Toward more sustainable cities, part one
Published Tuesday, November 13, 2013 in the New Brunswick Telegraph Journal.
When asked how we can break our society’s addiction to the oil, coal and natural gas that are driving climate change, most people typically think of things like renewable energy or efficient light bulbs. But there’s an understated strategy in our midst that can greatly reduce the amount of energy we consume and the amount of emissions we generate. It’s the way we design, build and live in our communities.
Today, over half of the people on the planet live in cities, and the UN estimates that that percentage will rise to two-thirds by 2050. Urbanization is one of the massive demographic shifts of our time.
From an environmental perspective, that’s potentially a good thing, because the carbon footprint of urbanites is typically much smaller than that of ruralites. The average Torontonian generates half the greenhouse gas emissions of the average Canadian.
But cities hold vast potential for much greater energy savings. They will be critical players if global emissions are to be reduced enough to stave off runaway climate change.
Here are some key characteristics of the sustainable, efficient and very liveable city of the future.
It’s a common perception that today’s urban areas consist of buildings nestled together brick to brick. In fact, most cities are full of vacant lots and underutilized land like parking lots.
Infilling, the practice of identifying and developing such spaces, makes sense for several reasons. First, it nearly eliminates the need for costly new infrastructure because new buildings can tap into water pipes, sewer systems and power lines that already exist.

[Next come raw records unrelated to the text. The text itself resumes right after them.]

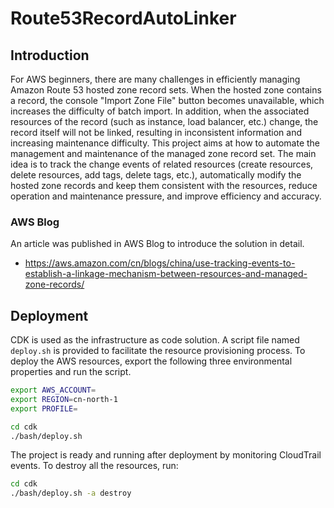 # Route53RecordAutoLinker

## Introduction
For AWS beginners, there are many challenges in efficiently managing Amazon Route 53 hosted zone record sets. 
When the hosted zone contains a record, the console "Import Zone File" button becomes unavailable, which increases the difficulty of batch import. 
In addition, when the associated resources of the record (such as instance, load balancer, etc.) change, the record itself will not be linked, 
resulting in inconsistent information and increasing maintenance difficulty. 
This project aims at how to automate the management and maintenance of the managed zone record set. 
The main idea is to track the change events of related resources (create resources, delete resources, add tags, delete tags, etc.), 
automatically modify the hosted zone records and keep them consistent with the resources, reduce operation and maintenance pressure, and improve efficiency and accuracy.

### AWS Blog
An article was published in AWS Blog to introduce the solution in detail.
- https://aws.amazon.com/cn/blogs/china/use-tracking-events-to-establish-a-linkage-mechanism-between-resources-and-managed-zone-records/

## Deployment
CDK is used as the infrastructure as code solution.
A script file named `deploy.sh` is provided to facilitate the resource provisioning process.
To deploy the AWS resources, export the following three environmental properties and run the script.
```bash
export AWS_ACCOUNT=
export REGION=cn-north-1
export PROFILE=

cd cdk
./bash/deploy.sh
```

The project is ready and running after deployment by monitoring CloudTrail events.
To destroy all the resources, run:
```bash
cd cdk
./bash/deploy.sh -a destroy
```
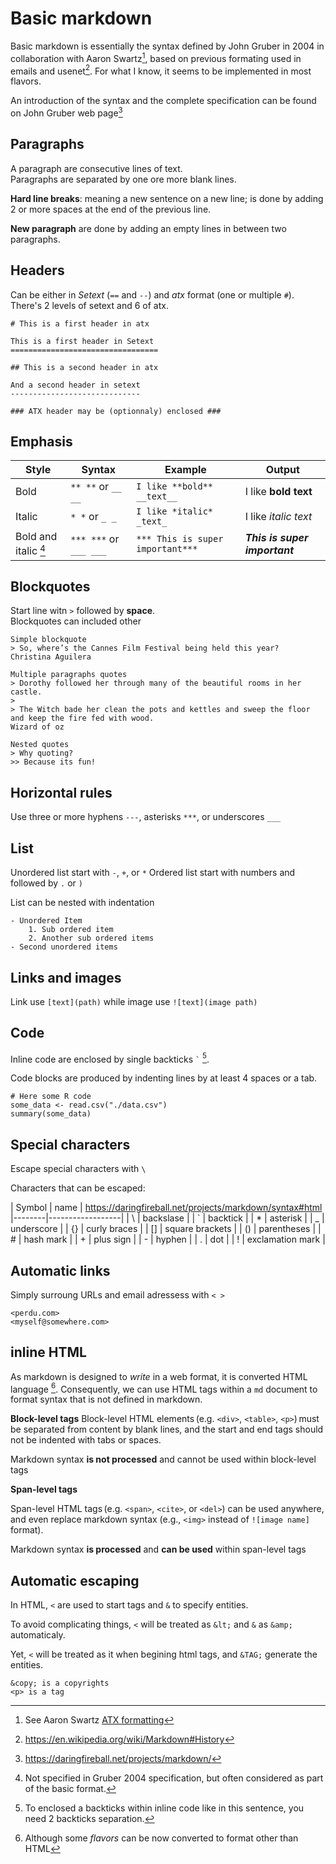 # Basic markdown

Basic markdown is essentially the syntax defined by John Gruber in
2004 in collaboration with Aaron Swartz[^ref1], based on previous formating used in
emails and usenet[^ref2]. For what I know, it seems to be implemented in most flavors.

An introduction of the syntax and the complete specification can be
found on John Gruber web page[^ref3]

## Paragraphs

A paragraph are consecutive lines of text.  
Paragraphs are separated by one ore more blank lines.  

**Hard line breaks**: meaning a new sentence on a new line; is done by adding 2 or 
more spaces at the end of the previous line.

**New paragraph** are done by adding an empty lines in between two
paragraphs.

## Headers

Can be either in *Setext* (`==` and `--`) and *atx* format (one or multiple `#`).  
There's 2 levels of setext and 6 of atx.

```
# This is a first header in atx

This is a first header in Setext
=================================

## This is a second header in atx

And a second header in setext
-----------------------------

### ATX header may be (optionnaly) enclosed ###
```

## Emphasis

| Style                     | Syntax                 | Example                          | Output                        |
|---------------------------|------------------------|----------------------------------|-------------------------------|
| Bold                      | `** **` or `__ __`     | `I like **bold** __text__`       | I like **bold** **text**      |
| Italic                    | `* *` or `_ _`         | `I like *italic* _text_`         | I like *italic* *text*        |
| Bold and italic [^info1]  | `*** ***` or `___ ___` | `*** This is super important***` | ***This is super important*** |

## Blockquotes

Start line witn `>` followed by **space**.  
Blockquotes can included other 

```
Simple blockquote
> So, where’s the Cannes Film Festival being held this year?
Christina Aguilera

Multiple paragraphs quotes
> Dorothy followed her through many of the beautiful rooms in her castle.
>
> The Witch bade her clean the pots and kettles and sweep the floor and keep the fire fed with wood.
Wizard of oz

Nested quotes
> Why quoting?
>> Because its fun!
```

## Horizontal rules

Use three or more hyphens `---`, asterisks `***`, or underscores `___`

## List

Unordered list start with `-`, `+`, or `*`
Ordered list start with numbers and followed by `.` or `)`

List can be nested with indentation

```
- Unordered Item
    1. Sub ordered item
    2. Another sub ordered items
- Second unordered items
```

## Links and images

Link use `[text](path)` while image use `![text](image path)`

## Code

Inline code are enclosed by single backticks `` ` `` [^info2].  

Code blocks are produced by indenting lines by at least 4 spaces or
a tab.

```
# Here some R code
some_data <- read.csv("./data.csv")
summary(some_data)
```

## Special characters

Escape special characters with `\`

Characters that can be escaped:

| Symbol | name             |
<https://daringfireball.net/projects/markdown/syntax#html>
|--------|------------------|
| \\     | backslase        |
| \`     | backtick         |
| \*     | asterisk         |
| \_     | underscore       |
| \{\}   | curly braces     |
| \[\]   | square brackets  |
| \(\)   | parentheses      |
| \#     | hash mark        |
| \+     | plus sign        |
| \-     | hyphen           |
| \.     | dot              |
| \!     | exclamation mark |

## Automatic links

Simply surroung URLs and email adressess with `< >`

```
<perdu.com>
<myself@somewhere.com>
```

## inline HTML

As markdown is designed to *write* in a web format, it is converted HTML language [^info3].
Consequently, we can use HTML tags within a `md` document to format
syntax that is not defined in markdown.

**Block-level tags**
Block-level HTML elements (e.g. `<div>`, `<table>`, `<p>`) must be separated from content by blank lines, 
and the start and end tags should not be indented with tabs or spaces. 

Markdown syntax **is not processed** and cannot be used within block-level
tags

**Span-level tags**

Span-level HTML tags (e.g. `<span>`, `<cite>`, or `<del>`) can be used anywhere, 
and even replace markdown syntax (e.g., `<img>` instead of `![image
name]` format).

Markdown syntax **is processed** and **can be used** within span-level tags

## Automatic escaping

In HTML, `<` are used to start tags and `&` to specify entities.

To avoid complicating things, `<` will be treated as `&lt;` and `&` as
`&amp;` automaticaly. 

Yet, `<` will be treated as it when begining html tags, and `&TAG;` generate the entities.

```
&copy; is a copyrights
<p> is a tag
```

[^ref1]: See Aaron Swartz [ATX formatting](http://www.aaronsw.com/2002/atx/intro)
[^ref2]: <https://en.wikipedia.org/wiki/Markdown#History>
[^ref3]: <https://daringfireball.net/projects/markdown/>
[^info1]: Not specified in Gruber 2004 specification, but often
    considered as part of the basic format.
[^info2]: To enclosed a backticks within inline code like in this
    sentence, you need 2 backticks separation.
[^info3]: Although some *flavors* can be now converted to format other
    than HTML
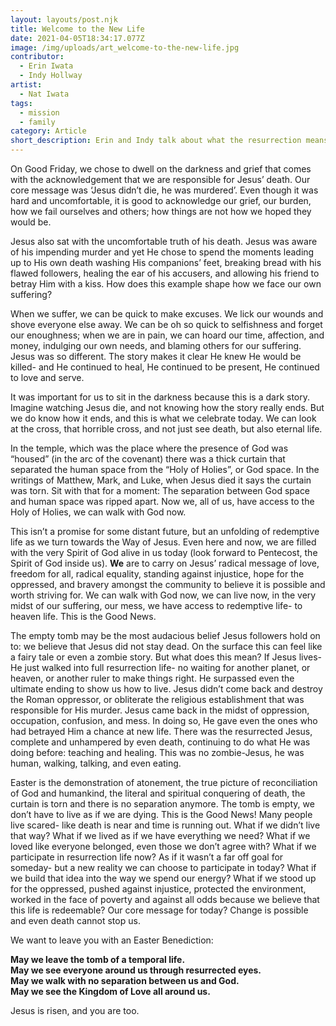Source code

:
 ```yaml
---
layout: layouts/post.njk
title: Welcome to the New Life
date: 2021-04-05T18:34:17.077Z
image: /img/uploads/art_welcome-to-the-new-life.jpg
contributor:
  - Erin Iwata
  - Indy Hollway
artist:
  - Nat Iwata
tags:
  - mission
  - family
category: Article
short_description: Erin and Indy talk about what the resurrection means for us.
---
```

On Good Friday, we chose to dwell on the darkness and grief that comes with the acknowledgement that we are responsible for Jesus’ death. Our core message was ‘Jesus didn’t die, he was murdered’. Even though it was hard and uncomfortable, it is good to acknowledge our grief, our burden, how we fail ourselves and others; how things are not how we hoped they would be. 

Jesus also sat with the uncomfortable truth of his death. Jesus was aware of his impending murder and yet He chose to spend the moments leading up to His own death washing His companions’ feet, breaking bread with his flawed followers, healing the ear of his accusers, and allowing his friend to betray Him with a kiss. How does this example shape how we face our own suffering? 

When we suffer, we can be quick to make excuses. We lick our wounds and shove everyone else away. We can be oh so quick to selfishness and forget our enoughness; when we are in pain, we can hoard our time, affection, and money, indulging our own needs, and blaming others for our suffering. Jesus was so different. The story makes it clear He knew He would be killed- and He continued to heal, He continued to be present, He continued to love and serve. 

It was important for us to sit in the darkness because this is a dark story. Imagine watching Jesus die, and not knowing how the story really ends. But we do know how it ends, and this is what we celebrate today. We can look at the cross, that horrible cross, and not just see death, but also eternal life.

In the temple, which was the place where the presence of God was “housed” (in the arc of the covenant) there was a thick curtain that separated the human space from the “Holy of Holies”, or God space. In the writings of Matthew, Mark, and Luke, when Jesus died it says the curtain was torn. Sit with that for a moment: The separation between God space and human space was ripped apart. Now we, all of us, have access to the Holy of Holies, we can walk with God now. 

This isn’t a promise for some distant future, but an unfolding of redemptive life as we turn towards the Way of Jesus. Even here and now, we are filled with the very Spirit of God alive in us today (look forward to Pentecost, the Spirit of God inside us). **We** are to carry on Jesus’ radical message of love, freedom for all, radical equality, standing against injustice, hope for the oppressed, and bravery amongst the community to believe it is possible and worth striving for. We can walk with God now, we can live now, in the very midst of our suffering, our mess, we have access to redemptive life- to heaven life. This is the Good News. 

The empty tomb may be the most audacious belief Jesus followers hold on to: we believe that Jesus did not stay dead. On the surface this can feel like a fairy tale or even a zombie story. But what does this mean? If Jesus lives- He just walked into full resurrection life- no waiting for another planet, or heaven, or another ruler to make things right. He surpassed even the ultimate ending to show us how to live. Jesus didn’t come back and destroy the Roman oppressor, or obliterate the religious establishment that was responsible for His murder. Jesus came back in the midst of oppression, occupation, confusion, and mess. In doing so, He gave even the ones who had betrayed Him a chance at new life. There was the resurrected Jesus, complete and unhampered by even death, continuing to do what He was doing before: teaching and healing. This was no zombie-Jesus, he was human, walking, talking, and even eating. 

Easter is the demonstration of atonement, the true picture of reconciliation of God and humankind, the literal and spiritual conquering of death, the curtain is torn and there is no separation anymore. The tomb is empty, we don’t have to live as if we are dying. This is the Good News! Many people live scared- like death is near and time is running out. What if we didn’t live that way? What if we lived as if we have everything we need? What if we loved like everyone belonged, even those we don’t agree with? What if we participate in resurrection life now? As if it wasn’t a far off goal for someday- but a new reality we can choose to participate in today? What if we build that idea into the way we spend our energy? What if we stood up for the oppressed, pushed against injustice, protected the environment, worked in the face of poverty and against all odds because we believe that this life is redeemable? Our core message for today? Change is possible and even death cannot stop us. 

We want to leave you with an Easter Benediction: 

**May we leave the tomb of a temporal life.** \
**May we see everyone around us through resurrected eyes.**\
**May we walk with no separation between us and God.**\
**May we see the Kingdom of Love all around us.**

Jesus is risen, and you are too.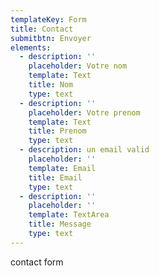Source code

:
 ```yaml
---
templateKey: Form
title: Contact
submitbtn: Envoyer
elements:
  - description: ''
    placeholder: Votre nom
    template: Text
    title: Nom
    type: text
  - description: ''
    placeholder: Votre prenom
    template: Text
    title: Prenom
    type: text
  - description: un email valid
    placeholder: ''
    template: Email
    title: Email
    type: text
  - description: ''
    placeholder: ''
    template: TextArea
    title: Message
    type: text
---
```

contact form
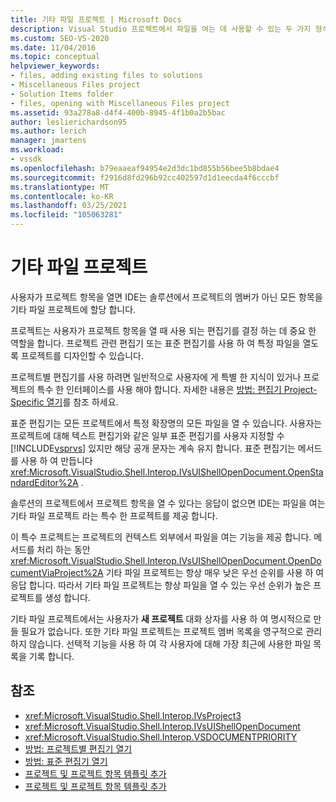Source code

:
 ```yaml
---
title: 기타 파일 프로젝트 | Microsoft Docs
description: Visual Studio 프로젝트에서 파일을 여는 데 사용할 수 있는 두 가지 형식의 편집기와 사용할 편집기를 결정 하는 프로젝트의 역할에 대해 알아봅니다.
ms.custom: SEO-VS-2020
ms.date: 11/04/2016
ms.topic: conceptual
helpviewer_keywords:
- files, adding existing files to solutions
- Miscellaneous Files project
- Solution Items folder
- files, opening with Miscellaneous Files project
ms.assetid: 93a278a8-d4f4-400b-8945-4f1b0a2b5bac
author: leslierichardson95
ms.author: lerich
manager: jmartens
ms.workload:
- vssdk
ms.openlocfilehash: b79eaaeaf94954e2d3dc1bd855b56bee5b8bdae4
ms.sourcegitcommit: f2916d8fd296b92cc402597d1d1eecda4f6cccbf
ms.translationtype: MT
ms.contentlocale: ko-KR
ms.lasthandoff: 03/25/2021
ms.locfileid: "105063281"
---
```

# <a name="miscellaneous-files-project"></a>기타 파일 프로젝트
사용자가 프로젝트 항목을 열면 IDE는 솔루션에서 프로젝트의 멤버가 아닌 모든 항목을 기타 파일 프로젝트에 할당 합니다.

 프로젝트는 사용자가 프로젝트 항목을 열 때 사용 되는 편집기를 결정 하는 데 중요 한 역할을 합니다. 프로젝트 관련 편집기 또는 표준 편집기를 사용 하 여 특정 파일을 열도록 프로젝트를 디자인할 수 있습니다.

 프로젝트별 편집기를 사용 하려면 일반적으로 사용자에 게 특별 한 지식이 있거나 프로젝트의 특수 한 인터페이스를 사용 해야 합니다. 자세한 내용은 [방법: 편집기 Project-Specific 열기](../../extensibility/how-to-open-project-specific-editors.md)를 참조 하세요.

 표준 편집기는 모든 프로젝트에서 특정 확장명의 모든 파일을 열 수 있습니다. 사용자는 프로젝트에 대해 텍스트 편집기와 같은 일부 표준 편집기를 사용자 지정할 수 [!INCLUDE[vsprvs](../../code-quality/includes/vsprvs_md.md)] 있지만 해당 공개 문자는 계속 유지 합니다. 표준 편집기는 메서드를 사용 하 여 만듭니다 <xref:Microsoft.VisualStudio.Shell.Interop.IVsUIShellOpenDocument.OpenStandardEditor%2A> .

 솔루션의 프로젝트에서 프로젝트 항목을 열 수 있다는 응답이 없으면 IDE는 파일을 여는 기타 파일 프로젝트 라는 특수 한 프로젝트를 제공 합니다.

 이 특수 프로젝트는 프로젝트의 컨텍스트 외부에서 파일을 여는 기능을 제공 합니다. 메서드를 처리 하는 동안 <xref:Microsoft.VisualStudio.Shell.Interop.IVsUIShellOpenDocument.OpenDocumentViaProject%2A> 기타 파일 프로젝트는 항상 매우 낮은 우선 순위를 사용 하 여 응답 합니다. 따라서 기타 파일 프로젝트는 항상 파일을 열 수 있는 우선 순위가 높은 프로젝트를 생성 합니다.

 기타 파일 프로젝트에서는 사용자가 **새 프로젝트** 대화 상자를 사용 하 여 명시적으로 만들 필요가 없습니다. 또한 기타 파일 프로젝트는 프로젝트 멤버 목록을 영구적으로 관리 하지 않습니다. 선택적 기능을 사용 하 여 각 사용자에 대해 가장 최근에 사용한 파일 목록을 기록 합니다.

## <a name="see-also"></a>참조
- <xref:Microsoft.VisualStudio.Shell.Interop.IVsProject3>
- <xref:Microsoft.VisualStudio.Shell.Interop.IVsUIShellOpenDocument>
- <xref:Microsoft.VisualStudio.Shell.Interop.VSDOCUMENTPRIORITY>
- [방법: 프로젝트별 편집기 열기](../../extensibility/how-to-open-project-specific-editors.md)
- [방법: 표준 편집기 열기](../../extensibility/how-to-open-standard-editors.md)
- [프로젝트 및 프로젝트 항목 템플릿 추가](../../extensibility/internals/adding-project-and-project-item-templates.md)
- [프로젝트 및 프로젝트 항목 템플릿 추가](../../extensibility/internals/adding-project-and-project-item-templates.md)

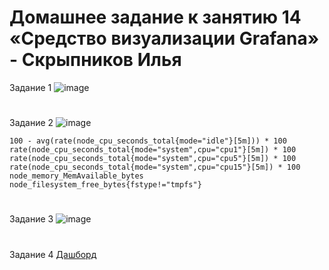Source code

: # Домашнее задание к занятию 14 «Средство визуализации Grafana» - Скрыпников Илья
Задание 1
![image](https://github.com/user-attachments/assets/0a024796-6317-441b-88f7-d365778b542d)

#
Задание 2
![image](https://github.com/user-attachments/assets/b348d10a-fe68-43c4-bb35-168a37db507e)
```
100 - avg(rate(node_cpu_seconds_total{mode="idle"}[5m])) * 100
rate(node_cpu_seconds_total{mode="system",cpu="cpu1"}[5m]) * 100
rate(node_cpu_seconds_total{mode="system",cpu="cpu5"}[5m]) * 100
rate(node_cpu_seconds_total{mode="system",cpu="cpu15"}[5m]) * 100
node_memory_MemAvailable_bytes
node_filesystem_free_bytes{fstype!="tmpfs"}

```
#
Задание 3
![image](https://github.com/user-attachments/assets/e304f8db-2159-4142-9f61-560468bf8aad)

#
Задание 4
[Дашборд](dash.json)
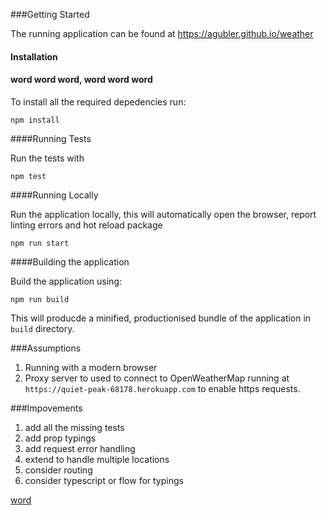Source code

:
###Getting Started

The running application can be found at https://agubler.github.io/weather

#### Installation

#### word word word, word word word

To install all the required depedencies run:

```shell
npm install
```

####Running Tests

Run the tests with

```shell
npm test
```

####Running Locally

Run the application locally, this will automatically open the browser, report linting errors and hot reload package

```shell
npm run start
```

####Building the application

Build the application using:

```shell
npm run build
```

This will producde a minified, productionised bundle of the application in `build` directory.

###Assumptions

1. Running with a modern browser
2. Proxy server to used to connect to OpenWeatherMap running at `https://quiet-peak-68178.herokuapp.com` to enable https requests.

###Impovements

1. add all the missing tests
2. add prop typings
3. add request error handling
4. extend to handle multiple locations
5. consider routing
6. consider typescript or flow for typings

[word](#word-word-word-word-word-word)
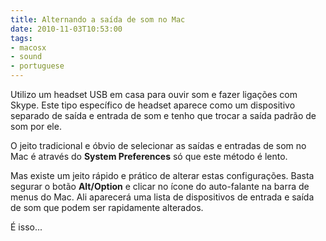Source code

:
```yaml
---
title: Alternando a saída de som no Mac
date: 2010-11-03T10:53:00
tags:
- macosx
- sound
- portuguese
---
```


Utilizo um headset USB em casa para ouvir som e fazer ligações com Skype. Este tipo específico de headset
aparece como um dispositivo separado de saída e entrada de som e tenho que trocar a saída padrão de som por ele.

<!--more-->

O jeito tradicional e óbvio de selecionar as saídas e entradas de som no Mac é através do __System Preferences__  só 
que este método é lento.

Mas existe um jeito rápido e prático de alterar estas configurações. Basta segurar o botão __Alt/Option__ e clicar no 
ícone do auto-falante na barra de menus do Mac. Ali aparecerá uma lista de dispositivos de entrada e saída de som que 
podem ser rapidamente alterados.

É isso...
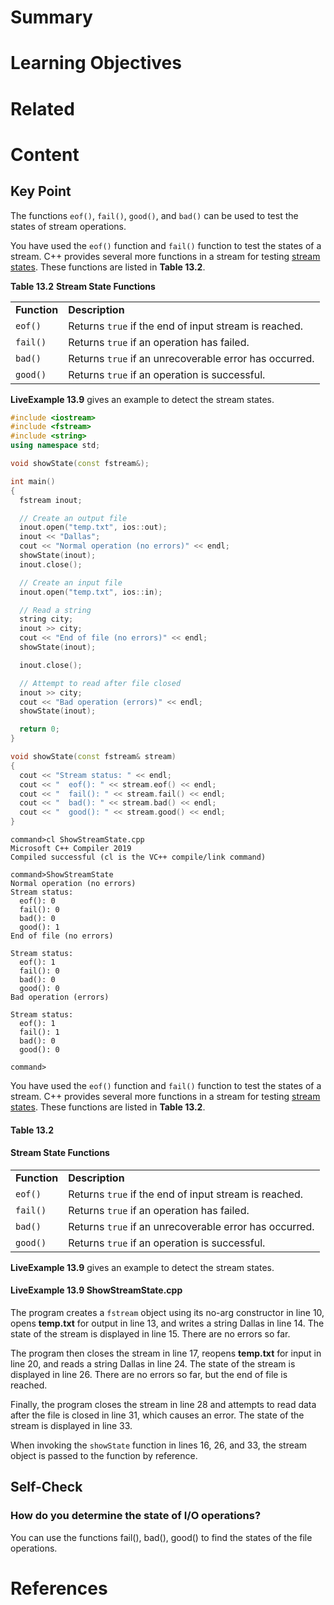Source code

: # Summary

# Learning Objectives

# Related

# Content

## Key Point

The functions `eof()`, `fail()`, `good()`, and `bad()` can be used to test the states of stream operations.

You have used the `eof()` function and `fail()` function to test the states of a stream. C++ provides several more functions in a stream for testing [stream states](https://revel-ise.pearson.com/courses/66e7050d84448f59a62c6945/pages/urn:pearson:entity:80e37186-a07e-4bb5-9e53-860ba515907d?source=dashboard#). These functions are listed in **Table 13.2**.

**Table 13.2**  **Stream State Functions**

|   |   |
|---|---|
|**Function**|**Description**|
|`eof()`|Returns `true` if the end of input stream is reached.|
|`fail()`|Returns `true`﻿ if an operation has failed.|
|`bad()`|Returns `true`﻿ if an unrecoverable error has occurred.|
|`good()`|Returns `true`﻿ if an operation is successful.|

**LiveExample 13.9** gives an example to detect the stream states.
```C++
#include <iostream>
#include <fstream>
#include <string>
using namespace std;

void showState(const fstream&);

int main()
{
  fstream inout;

  // Create an output file
  inout.open("temp.txt", ios::out);
  inout << "Dallas";
  cout << "Normal operation (no errors)" << endl;
  showState(inout);
  inout.close();

  // Create an input file
  inout.open("temp.txt", ios::in);

  // Read a string
  string city;
  inout >> city;
  cout << "End of file (no errors)" << endl;
  showState(inout);

  inout.close();

  // Attempt to read after file closed
  inout >> city;
  cout << "Bad operation (errors)" << endl;
  showState(inout);

  return 0;
}

void showState(const fstream& stream)
{
  cout << "Stream status: " << endl;
  cout << "  eof(): " << stream.eof() << endl;
  cout << "  fail(): " << stream.fail() << endl;
  cout << "  bad(): " << stream.bad() << endl;
  cout << "  good(): " << stream.good() << endl;
}
```

```
command>cl ShowStreamState.cpp
Microsoft C++ Compiler 2019 
Compiled successful (cl is the VC++ compile/link command)

command>ShowStreamState 
Normal operation (no errors)
Stream status:
  eof(): 0
  fail(): 0
  bad(): 0
  good(): 1
End of file (no errors)

Stream status:
  eof(): 1
  fail(): 0
  bad(): 0
  good(): 0
Bad operation (errors)

Stream status:
  eof(): 1
  fail(): 1
  bad(): 0
  good(): 0

command>
```

You have used the `eof()` function and `fail()` function to test the states of a stream. C++ provides several more functions in a stream for testing [stream states](https://revel-ise.pearson.com/courses/66e7050d84448f59a62c6945/pages/urn:pearson:entity:80e37186-a07e-4bb5-9e53-860ba515907d?source=dashboard#). These functions are listed in **Table 13.2**.

#### **Table 13.2**

#### **Stream State Functions**

|   |   |
|---|---|
|**Function**|**Description**|
|`eof()`|Returns `true` if the end of input stream is reached.|
|`fail()`|Returns `true`﻿ if an operation has failed.|
|`bad()`|Returns `true`﻿ if an unrecoverable error has occurred.|
|`good()`|Returns `true`﻿ if an operation is successful.|

**LiveExample 13.9** gives an example to detect the stream states.

#### **LiveExample 13.9 ShowStreamState.cpp**

The program creates a `fstream` object using its no-arg constructor in line 10, opens **temp.txt** for output in line 13, and writes a string Dallas in line 14. The state of the stream is displayed in line 15. There are no errors so far.

The program then closes the stream in line 17, reopens **temp.txt** for input in line 20, and reads a string Dallas in line 24. The state of the stream is displayed in line 26. There are no errors so far, but the end of file is reached.

Finally, the program closes the stream in line 28 and attempts to read data after the file is closed in line 31, which causes an error. The state of the stream is displayed in line 33.

When invoking the `showState` function in lines 16, 26, and 33, the stream object is passed to the function by reference.

## Self-Check

### How do you determine the state of I/O operations?

You can use the functions fail(), bad(), good() to find the states of the file operations.

# References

Secondly, it helps prevent sprawl, where more and more land at the outskirts of a community is permanently lost under concrete, asphalt and lawn. More and more cities – including Saint John – are recognizing the wisdom of infilling.
Public transit is by far the most efficient way to move people in urban areas, and traffic congestion is one of the most egregious examples of our society’s waste – of precious fuel, money, time and human energy. One in four Canadians spends 90 minutes in a car every day – the equivalent of almost one workday every week. Just last week Vancouver was named the most traffic congested city in North America.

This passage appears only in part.